NPS Pharmaceuticals (NPSP, 45.45) - This company has been purchased by Shire PLC for a price of $46 per share.  While I could sell at a slight discount, I'd rather not.  Therefore, this stock is in my portfolio and will stay basically flat until the deal closes officially later this quarter.  The only interesting point will be what happens with the FDA when they present to get approval on their drug Natpara.  While it'll be interesting, I really expect no changes to the stock.  If it does jump for some reason, then I may sell out early.  NPSP is 11.9% of my portfolio.

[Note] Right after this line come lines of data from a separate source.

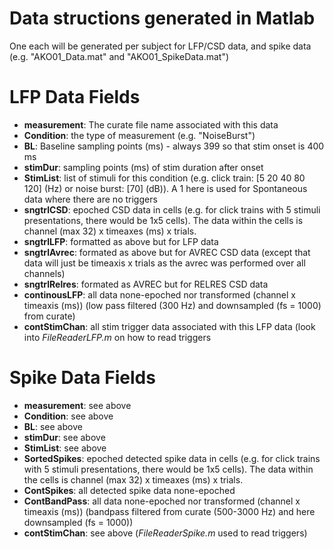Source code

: # Data structions generated in Matlab
One each will be generated per subject for LFP/CSD data, and spike data (e.g. "AKO01_Data.mat" and "AKO01_SpikeData.mat")

# LFP Data Fields
- **measurement**: The curate file name associated with this data
- **Condition**: the type of measurement (e.g. "NoiseBurst")
- **BL**: Baseline sampling points (ms) - always 399 so that stim onset is 400 ms
- **stimDur**: sampling points (ms) of stim duration after onset
- **StimList**: list of stimuli for this condition (e.g. click train: [5 20 40 80 120] (Hz) or noise burst: [70] (dB)). A 1 here is used for Spontaneous data where there are no triggers
- **sngtrlCSD**: epoched CSD data in cells (e.g. for click trains with 5 stimuli presentations, there would be 1x5 cells). The data within the cells is channel (max 32) x timeaxes (ms) x trials.
- **sngtrlLFP**: formatted as above but for LFP data
- **sngtrlAvrec**: formated as above but for AVREC CSD data (except that data will just be timeaxis x trials as the avrec was performed over all channels)
- **sngtrlRelres**: formated as AVREC but for RELRES CSD data
- **continousLFP**: all data none-epoched nor transformed (channel x timeaxis (ms)) (low pass filtered (300 Hz) and downsampled (fs = 1000) from curate)
- **contStimChan**: all stim trigger data associated with this LFP data (look into *FileReaderLFP.m* on how to read triggers

# Spike Data Fields
- **measurement**: see above
- **Condition**: see above
- **BL**: see above
- **stimDur**: see above
- **StimList**: see above
- **SortedSpikes**: epoched detected spike data in cells (e.g. for click trains with 5 stimuli presentations, there would be 1x5 cells). The data within the cells is channel (max 32) x timeaxes (ms) x trials.
- **ContSpikes**: all detected spike data none-epoched
- **ContBandPass**: all data none-epoched nor transformed (channel x timeaxis (ms)) (bandpass filtered from curate (500-3000 Hz) and here downsampled (fs = 1000))
- **contStimChan**: see above (*FileReaderSpike.m* used to read triggers)
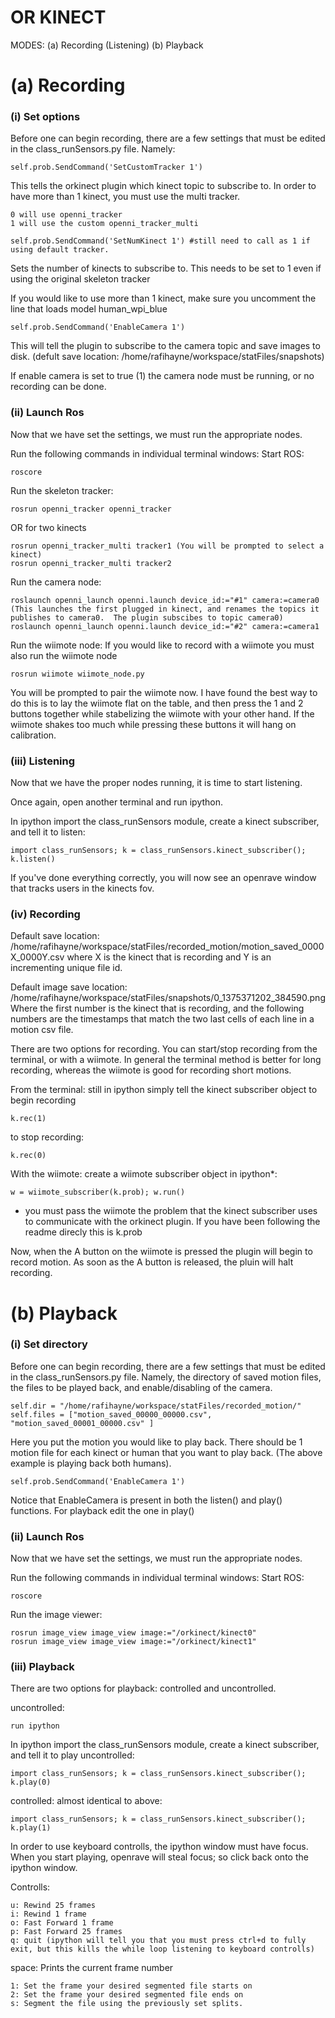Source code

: OR KINECT
==========================

MODES:
    (a) Recording (Listening)
    (b) Playback


# (a) Recording

### (i) Set options

Before one can begin recording, there are a few settings that must be edited in the class_runSensors.py file.  Namely:

    self.prob.SendCommand('SetCustomTracker 1')

This tells the orkinect plugin which kinect topic to subscribe to. In order to have more than 1 kinect, you must use the multi tracker.

    0 will use openni_tracker
    1 will use the custom openni_tracker_multi
    
    self.prob.SendCommand('SetNumKinect 1') #still need to call as 1 if using default tracker.

Sets the number of kinects to subscribe to.  This needs to be set to 1 even if using the original skeleton tracker

If you would like to use more than 1 kinect, make sure you uncomment the line that loads model human_wpi_blue

    self.prob.SendCommand('EnableCamera 1')
    
This will tell the plugin to subscribe to the camera topic and save images to disk. (defult save location: /home/rafihayne/workspace/statFiles/snapshots)

If enable camera is set to true (1) the camera node must be running, or no recording can be done.

    
### (ii) Launch Ros

Now that we have set the settings, we must run the appropriate nodes.

Run the following commands in individual terminal windows:
Start ROS:

    roscore

Run the skeleton tracker:

    rosrun openni_tracker openni_tracker

OR for two kinects

    rosrun openni_tracker_multi tracker1 (You will be prompted to select a kinect)
    rosrun openni_tracker_multi tracker2

Run the camera node:

    roslaunch openni_launch openni.launch device_id:="#1" camera:=camera0 (This launches the first plugged in kinect, and renames the topics it publishes to camera0.  The plugin subscibes to topic camera0)
    roslaunch openni_launch openni.launch device_id:="#2" camera:=camera1

Run the wiimote node:
If you would like to record with a wiimote you must also run the wiimote node

    rosrun wiimote wiimote_node.py

You will be prompted to pair the wiimote now.  I have found the best way to do this is to lay the wiimote flat on the table, and then press the 1 and 2 buttons together while stabelizing the wiimote with your other hand.  If the wiimote shakes too much while pressing these buttons it will hang on calibration.

### (iii) Listening

Now that we have the proper nodes running, it is time to start listening.

Once again, open another terminal and run ipython.
                   
In ipython import the class_runSensors module, create a kinect subscriber, and tell it to listen:

    import class_runSensors; k = class_runSensors.kinect_subscriber(); k.listen()

If you've done everything correctly, you will now see an openrave window that tracks users in the kinects fov.

### (iv) Recording

Default save location: /home/rafihayne/workspace/statFiles/recorded_motion/motion_saved_0000X_0000Y.csv  where X is the kinect that is recording and Y is an incrementing unique file id.

Default image save location: /home/rafihayne/workspace/statFiles/snapshots/0_1375371202_384590.png
Where the first number is the kinect that is recording, and the following numbers are the timestamps that match the two last cells of each line in a motion csv file.
        
There are two options for recording.  You can start/stop recording from the terminal, or with a wiimote.  In general the terminal method is better for long recording, whereas the wiimote is good for recording short motions.

From the terminal: 
still in ipython simply tell the kinect subscriber object to begin recording

    k.rec(1)

to stop recording:

    k.rec(0)
            
With the wiimote:
create a wiimote subscriber object in ipython*:

    w = wiimote_subscriber(k.prob); w.run()

* you must pass the wiimote the problem that the kinect subscriber uses to communicate with the orkinect plugin. If you have been following the readme direcly this is k.prob

Now, when the A button on the wiimote is pressed the plugin will begin to record motion.  As soon as the A button is released, the pluin will halt recording.

# (b) Playback

### (i) Set directory

Before one can begin recording, there are a few settings that must be edited in the class_runSensors.py file.  Namely, the directory of saved motion files, the files to be played back, and enable/disabling of the camera.

    self.dir = "/home/rafihayne/workspace/statFiles/recorded_motion/"
    self.files = ["motion_saved_00000_00000.csv", "motion_saved_00001_00000.csv" ]

Here you put the motion you would like to play back.  There should be 1 motion file for each kinect or human that you want to play back. (The above example is playing back both humans).

    self.prob.SendCommand('EnableCamera 1')
    
Notice that EnableCamera is present in both the listen() and play() functions.  For playback edit the one in play()


### (ii) Launch Ros

Now that we have set the settings, we must run the appropriate nodes.

Run the following commands in individual terminal windows:
Start ROS:

    roscore
    
Run the image viewer:

    rosrun image_view image_view image:="/orkinect/kinect0"
    rosrun image_view image_view image:="/orkinect/kinect1"

### (iii) Playback

There are two options for playback: controlled and uncontrolled.

uncontrolled:

    run ipython

In ipython import the class_runSensors module, create a kinect subscriber, and tell it to play uncontrolled:

    import class_runSensors; k = class_runSensors.kinect_subscriber(); k.play(0)

controlled: almost identical to above:

    import class_runSensors; k = class_runSensors.kinect_subscriber(); k.play(1)

In order to use keyboard controlls, the ipython window must have focus.  When you start playing, openrave will steal focus; so click back onto the ipython window.

Controlls:

    u: Rewind 25 frames
    i: Rewind 1 frame
    o: Fast Forward 1 frame
    p: Fast Forward 25 frames
    q: quit (ipython will tell you that you must press ctrl+d to fully exit, but this kills the while loop listening to keyboard controlls)

space: Prints the current frame number

    1: Set the frame your desired segmented file starts on
    2: Set the frame your desired segmented file ends on
    s: Segment the file using the previously set splits.
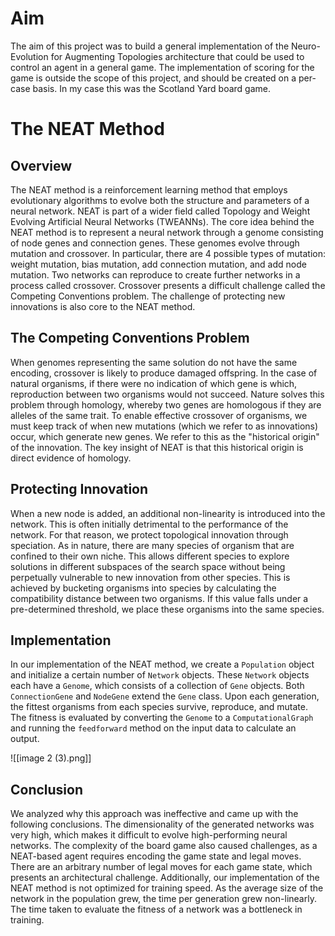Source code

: # Aim
The aim of this project was to build a general implementation of the Neuro-Evolution for Augmenting Topologies architecture that could be used to control an agent in a general game. The implementation of scoring for the game is outside the scope of this project, and should be created on a per-case basis. In my case this was the Scotland Yard board game.
# The NEAT Method

## Overview
The NEAT method is a reinforcement learning method that employs evolutionary algorithms to evolve both the structure and parameters of a neural network. NEAT is part of a wider field called Topology and Weight Evolving Artificial Neural Networks (TWEANNs). The core idea behind the NEAT method is to represent a neural network through a genome consisting of node genes and connection genes. These genomes evolve through mutation and crossover. In particular, there are 4 possible types of mutation: weight mutation, bias mutation, add connection mutation, and add node mutation. Two networks can reproduce to create further networks in a process called crossover. Crossover presents a difficult challenge called the Competing Conventions problem. The challenge of protecting new innovations is also core to the NEAT method.

## The Competing Conventions Problem
When genomes representing the same solution do not have the same encoding, crossover is likely to produce damaged offspring. In the case of natural organisms, if there were no indication of which gene is which, reproduction between two organisms would not succeed. Nature solves this problem through homology, whereby two genes are homologous if they are alleles of the same trait. To enable effective crossover of organisms, we must keep track of when new mutations (which we refer to as innovations) occur, which generate new genes. We refer to this as the "historical origin" of the innovation. The key insight of NEAT is that this historical origin is direct evidence of homology.

## Protecting Innovation
When a new node is added, an additional non-linearity is introduced into the network. This is often initially detrimental to the performance of the network. For that reason, we protect topological innovation through speciation. As in nature, there are many species of organism that are confined to their own niche. This allows different species to explore solutions in different subspaces of the search space without being perpetually vulnerable to new innovation from other species. This is achieved by bucketing organisms into species by calculating the compatibility distance between two organisms. If this value falls under a pre-determined threshold, we place these organisms into the same species.

## Implementation
In our implementation of the NEAT method, we create a ``Population`` object and initialize a certain number of ``Network`` objects. These ``Network`` objects each have a ``Genome``, which consists of a collection of ``Gene`` objects. Both ``ConnectionGene`` and ``NodeGene`` extend the ``Gene`` class. Upon each generation, the fittest organisms from each species survive, reproduce, and mutate. The fitness is evaluated by converting the ``Genome`` to a ``ComputationalGraph`` and running the ``feedforward`` method on the input data to calculate an output.

![[image 2 (3).png]]

## Conclusion
We analyzed why this approach was ineffective and came up with the following conclusions. The dimensionality of the generated networks was very high, which makes it difficult to evolve high-performing neural networks. The complexity of the board game also caused challenges, as a NEAT-based agent requires encoding the game state and legal moves. There are an arbitrary number of legal moves for each game state, which presents an architectural challenge. Additionally, our implementation of the NEAT method is not optimized for training speed. As the average size of the network in the population grew, the time per generation grew non-linearly. The time taken to evaluate the fitness of a network was a bottleneck in training.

On Semiconductor (ONNN, 9.84) - The current behavior of the overall stock market has dramatically hindered the trajectory of this stock, but the technicals are still intact.  In fact, things are playing out similarly to 2014 at this time.  The company will report fourth quarter earnings in February and I believe the company is well positioned in the semiconductor industry.  They have a lot of auto and consumer product focus, which have been faring well as various reports regarding consumer behavior come out.  The company also has a share buyback program in place that could help provide some support on pullbacks.  I do not believe the stock will be done running higher until closer to March/April.  Historically speaking, this is the trend the stock has had - minus exceptional years (2008, 2009 for example).  The price Target is at $11.  While we want to see continued growth advancements, the stock tends to sell off over the spring/summer and then can be revisited early fall.  While this shouldn't be an absolute dictator on your holding, it's something to pay attention to.  On Semiconductor is 9.6% of my portfolio.


Threes:
Pepsico (PEP, 97.29) -  After shooting over 100, the stock has pulled back into the mid-90s.  It will be interesting to see how the stock responds with a new director on the board that's tied directly to Nelson Peltz.  This should ease the activism pressure and tension while giving Nelson a vehicle to get ideas properly socialized and considered.  Indra Nooyi has been a very reliable CEO and provides her with additional ideas I'm certain she'll be able to leverage while providing her a little more freedom again.  With oil prices as low as they are, we could see accelerated margin growth due to lower input costs - both for corn and oil.  This is a company that's usually hedged out 6 months in front of themselves, though, so if that is the truth, it's still only a second half 2015 story.  Most technical factors are looking positive, as the overall trend with the price staying at or above the 100 day average.  It did dip below the 50-day moving average and could be poised to grow from there.  While I'm struggling to find reason to increase my price target yet, I also feel like this stock is actually worth buying if it gets to $96.50 and really worth buying if it gets anywhere near $90.  I was worried that the stock was ahead of itself, and it was, but it doesn't appear to have rolled over.  I'm looking forward to their earnings report in February as it'll help me realign growth expectations as well as have an understanding of how much buyback impact we might see as well.  Yields are at 2.7% for now and given the drop in the 10-year, the stock has some more breathing room for now.  Just keep rates on the radar so you can react in a timely manner.  PEP is 9.5% of my portfolio and my price target is $102 for 2015 on an estimated $5.10 of earnings.